Ruins from the 1906 San Francisco earthquake, remembered as one of the worst disasters in the history of the United States

A disaster is a serious problem occurring over a period of time that causes widespread human, material, economic or environmental loss which exceeds the ability of the affected community or society to cope using its own resources.[1][2] Disasters are routinely divided into either "natural disasters" caused by natural hazards or "human-instigated disasters" caused from anthropogenic hazards.
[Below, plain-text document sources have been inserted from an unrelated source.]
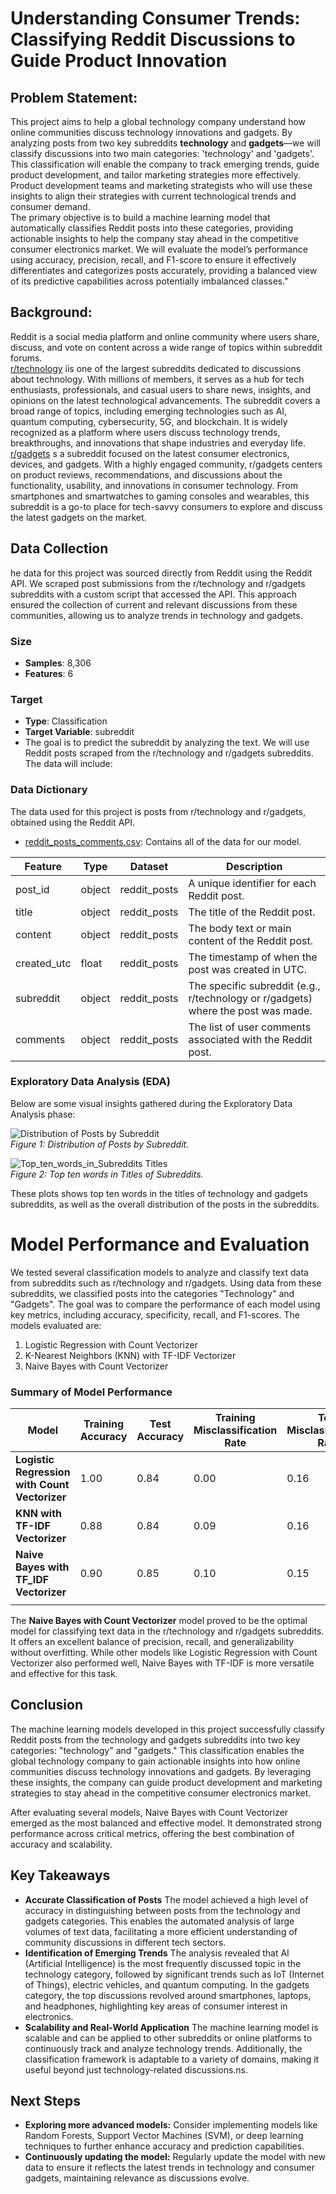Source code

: # Understanding Consumer Trends: Classifying Reddit Discussions to Guide Product Innovation
## Problem Statement:
This project aims to help a global technology company understand how online communities discuss technology innovations and gadgets. By analyzing posts from two key subreddits **technology** and **gadgets**—we will classify discussions into two main categories: 'technology' and 'gadgets'. This classification will enable the company to track emerging trends, guide product development, and tailor marketing strategies more effectively. Product development teams and marketing strategists who will use these insights to align their strategies with current technological trends and consumer demand.\
The primary objective is to build a machine learning model that automatically classifies Reddit posts into these categories, providing actionable insights to help the company stay ahead in the competitive consumer electronics market. We will evaluate the model’s performance using accuracy, precision, recall, and F1-score to ensure it effectively differentiates and categorizes posts accurately, providing a balanced view of its predictive capabilities across potentially imbalanced classes."
## Background:
Reddit is a social media platform and online community where users share, discuss, and vote on content across a wide range of topics within subreddit forums.\
[r/technology](https://www.reddit.com/r/technology/) iis one of the largest subreddits dedicated to discussions about technology. With millions of members, it serves as a hub for tech enthusiasts, professionals, and casual users to share news, insights, and opinions on the latest technological advancements. The subreddit covers a broad range of topics, including emerging technologies such as AI, quantum computing, cybersecurity, 5G, and blockchain. It is widely recognized as a platform where users discuss technology trends, breakthroughs, and innovations that shape industries and everyday life.\
[r/gadgets](https://www.reddit.com/r/gadgets/) s a subreddit focused on the latest consumer electronics, devices, and gadgets. With a highly engaged community, r/gadgets centers on product reviews, recommendations, and discussions about the functionality, usability, and innovations in consumer technology. From smartphones and smartwatches to gaming consoles and wearables, this subreddit is a go-to place for tech-savvy consumers to explore and discuss the latest gadgets on the market.

## Data Collection

he data for this project was sourced directly from Reddit using the Reddit API. We scraped post submissions from the r/technology and r/gadgets subreddits with a custom script that accessed the API. This approach ensured the collection of current and relevant discussions from these communities, allowing us to analyze trends in technology and gadgets.

### Size
- **Samples**: 8,306
- **Features**: 6

### Target
- **Type**: Classification
- **Target Variable**: subreddit
- The goal is to predict the subreddit by analyzing the text. We will use Reddit posts scraped from the r/technology and r/gadgets subreddits. The data will include:
### Data Dictionary
The data used for this project is posts from r/technology and r/gadgets, obtained using the Reddit API.
* [reddit_posts_comments.csv](./data/reddit_posts_comments1.csv): Contains all of the data for our model.



| Feature          | Type     | Dataset             | Description                                                                                   |
|------------------|----------|---------------------|-----------------------------------------------------------------------------------------------|
|post_id              | object    | reddit_posts| A unique identifier for each Reddit post.                                                                           |
| title            | object    | reddit_posts|The title of the Reddit post.
| content     | object    | reddit_posts| The body text or main content of the Reddit post.|
| created_utc       | float  |reddit_posts|The timestamp of when the post was created in UTC.
| subreddit    | object  | reddit_posts|The specific subreddit (e.g., r/technology or r/gadgets) where the post was made.|
|comments       | object    | reddit_posts| The list of user comments associated with the Reddit post.      

### Exploratory Data Analysis (EDA)
Below are some visual insights gathered during the Exploratory Data Analysis phase:

![Distribution of Posts by Subreddit](./img/Distribution_of_Posts.png)  
*Figure 1: Distribution of Posts by Subreddit.*

![Top_ten_words_in_Subreddits Titles](./img/Top_ten_words_in_subreddits.png)  
*Figure 2: Top ten words in Titles of Subreddits.*

These plots shows top ten words in the titles of technology and gadgets subreddits, as well as the overall distribution of the posts in the subreddits.

# Model Performance and Evaluation
We tested several classification models to analyze and classify text data from subreddits such as r/technology and r/gadgets. Using data from these subreddits, we classified posts into the categories "Technology" and "Gadgets". The goal was to compare the performance of each model using key metrics, including accuracy, specificity, recall, and F1-scores.
The models evaluated are:
1. Logistic Regression with Count Vectorizer
2. K-Nearest Neighbors (KNN) with TF-IDF Vectorizer
3. Naive Bayes with Count Vectorizer


### Summary of Model Performance

| **Model**                             | **Training Accuracy** | **Test Accuracy** | **Training Misclassification Rate** | **Test Misclassification Rate** | **Specificity** | **Recall** | **F1-score Technology** | **F1-score Gadgets** |                                                            |
|---------------------------------------|-----------------------|-------------------|-------------------------------------|----------------------------------|-----------------|------------|-------------------------|----------------------|-------------------------------------------------------------------------|
| **Logistic Regression with Count Vectorizer** | 1.00                  | 0.84              | 0.00                              | 0.16                             | 0.75            | 0.89       | 0.87                    | 0.78                 |                |
| **KNN with TF-IDF Vectorizer**        | 0.88                  | 0.84              | 0.09                                | 0.16                             | 0.83           | 0.85       | 0.87                    | 0.80                 |  |
| **Naive Bayes with TF_IDF Vectorizer** | 0.90                  | 0.85              | 0.10                                | 0.15                             | 0.77            | 0.91       | 0.88                    | 0.80                 |                               |
             |




The **Naive Bayes with Count Vectorizer** model proved to be the optimal model for classifying text data in the r/technology and r/gadgets subreddits. It offers an excellent balance of precision, recall, and generalizability without overfitting. While other models like Logistic Regression with Count Vectorizer also performed well, Naive Bayes with TF-IDF is more versatile and effective for this task.

## Conclusion
The machine learning models developed in this project successfully classify Reddit posts from the technology and gadgets subreddits into two key categories: "technology" and "gadgets." This classification enables the global technology company to gain actionable insights into how online communities discuss technology innovations and gadgets. By leveraging these insights, the company can guide product development and marketing strategies to stay ahead in the competitive consumer electronics market.

After evaluating several models, Naive Bayes with Count Vectorizer emerged as the most balanced and effective model. It demonstrated strong performance across critical metrics, offering the best combination of accuracy and scalability.

## Key Takeaways
- **Accurate Classification of Posts**
The model achieved a high level of accuracy in distinguishing between posts from the technology and gadgets categories. This enables the automated analysis of large volumes of text data, facilitating a more efficient understanding of community discussions in different tech sectors.
- **Identification of Emerging Trends**
The analysis revealed that AI (Artificial Intelligence) is the most frequently discussed topic in the technology category, followed by significant trends such as IoT (Internet of Things), electric vehicles, and quantum computing.
In the gadgets category, the top discussions revolved around smartphones, laptops, and headphones, highlighting key areas of consumer interest in electronics.
 - **Scalability and Real-World Application**
The machine learning model is scalable and can be applied to other subreddits or online platforms to continuously track and analyze technology trends. Additionally, the classification framework is adaptable to a variety of domains, making it useful beyond just technology-related discussions.ns.
## Next Steps
- **Exploring more advanced models:** Consider implementing models like Random Forests, Support Vector Machines (SVM), or deep learning techniques to further enhance accuracy and prediction capabilities.
- **Continuously updating the model:** Regularly update the model with new data to ensure it reflects the latest trends in technology and consumer gadgets, maintaining relevance as discussions evolve.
However, in modern times, the divide between natural, human-made and human-accelerated disasters is difficult to draw.[3][4][5]

Examples of natural hazards include avalanches, flooding, cold waves and heat waves, droughts, earthquakes, cyclones, landslides, lightning, tsunamis, volcanic activity, wildfires, and winter precipitation.[6] Examples of anthropogenic hazards include criminality, civil disorder, terrorism, war, industrial hazards, engineering hazards, power outages, fire, hazards caused by transportation, and environmental hazards.

Developing countries suffer the greatest costs when a disaster hits – more than 95% of all deaths caused by hazards occur in developing countries, and losses due to natural hazards are 20 times greater (as a percentage of gross domestic product) in developing countries than in industrialized countries.[7][8]

Etymology

The word disaster is derived from Middle French désastre and that from Old Italian disastro, which in turn comes from the Ancient Greek pejorative prefix δυσ- (dus-) "bad"[9] and ἀστήρ (aster), "star".[10] The root of the word disaster ("bad star" in Greek) comes from an astrological sense of a calamity blamed on the position of planets.[11]

Classification

Painting of the Cathedral and the Academy building after the Great Fire of Turku, by Gustaf Wilhelm Finnberg, 1827

Disasters are routinely divided into natural or human-made. However, in modern times, the divide between natural, man-made and man-accelerated disasters is quite difficult to draw.[3][4][5]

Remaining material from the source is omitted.